The total votes cast belie any suggestion of ballot fatigue. The two measures drawing the most participation were S and 20, the second and last measures on the ballot. The measures voters found least interesting were 19 and T, the ninth and third measures listed. Or look at it this way: the first two measures listed were #6 and #1 for votes cast; the last two were #10 and #2.

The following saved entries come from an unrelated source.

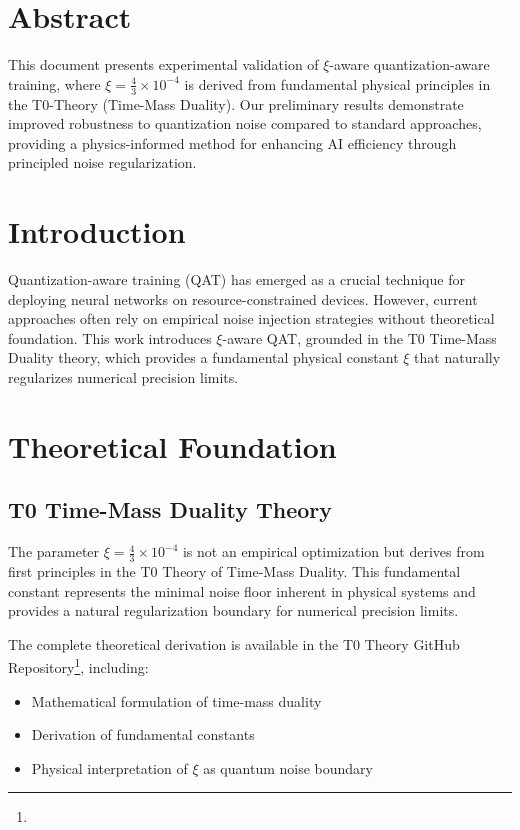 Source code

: \section*{Abstract}
		This document presents experimental validation of $\xi$-aware quantization-aware training, where $\xi = \frac{4}{3} \times 10^{-4}$ is derived from fundamental physical principles in the T0-Theory (Time-Mass Duality). Our preliminary results demonstrate improved robustness to quantization noise compared to standard approaches, providing a physics-informed method for enhancing AI efficiency through principled noise regularization.

	
	
	\section{Introduction}
	
	Quantization-aware training (QAT) has emerged as a crucial technique for deploying neural networks on resource-constrained devices. However, current approaches often rely on empirical noise injection strategies without theoretical foundation. This work introduces $\xi$-aware QAT, grounded in the T0 Time-Mass Duality theory, which provides a fundamental physical constant $\xi$ that naturally regularizes numerical precision limits.
	
	\section{Theoretical Foundation}
	
	\subsection{T0 Time-Mass Duality Theory}
	
	The parameter $\xi = \frac{4}{3} \times 10^{-4}$ is not an empirical optimization but derives from first principles in the T0 Theory of Time-Mass Duality. This fundamental constant represents the minimal noise floor inherent in physical systems and provides a natural regularization boundary for numerical precision limits.
	
	The complete theoretical derivation is available in the T0 Theory GitHub Repository\footnote{}, including:
	\begin{itemize}
		\item Mathematical formulation of time-mass duality
		\item Derivation of fundamental constants
		\item Physical interpretation of $\xi$ as quantum noise boundary
	\end{itemize}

Perhaps the total votes cast are not a product simply of complication but relative complication or arguments for and against. S explains itself in its description: “crime victims bill of rights.” Boom! Sold! The case against S requires lawyerly talk of due process, current statute, resources—zzzz…and you must support wifebeaters! Ditto 20: cut wages for kids? That’s not fair! Argument done. Defending the cut requires David Novstrup to come out and whimper absurdities about economic opportunity or dad Al to talk Newspeak. Give voters and issue with one straightforward pitch and one complicated pitch, and they’ll jump on and vote in bigger numbers.
Meanwhile, the lowest-participation measures were T and 19, which revolve around the wonky arcaneries of drawing election maps and requiring petition signatures of candidates. We bloggers love talking about such things, but not many other people do. Just say, “gerrymandering!” and both Pro and Con on T have to stop and explain to 90% of folks what we’re talking about before we get to our arguments. Redistricting and petitioning are important topics, but fewer voters wanted to mess with them.
* * *
South Dakota, we did some good last night. By stopping Referred Law 19, we kept Republicans from imposing onerous and unconstitutional burdens on candidates. We defended young people and the initiative process by killing Referred Law 20. We beat lying, scheming, bullying loan sharks by approving Initiated Measure 21 and rejecting Amendment U. We got ourselves a state ethics commission (which Governor Daugaard needs to appoint by January 31, 2017!) by passing Initiated Measure 22. And, while this final vote made no practical difference in anyone’s daily life right now, we rectified fifty years of unconstitutional non-Regental governance of our vo-tech schools by rewriting the state constitution with Amendment R.
Most importantly, we showed that We the People can tackle a long ballot and make informed, conscientious decisions about the laws under which we shall live. Let’s do it again in 2018!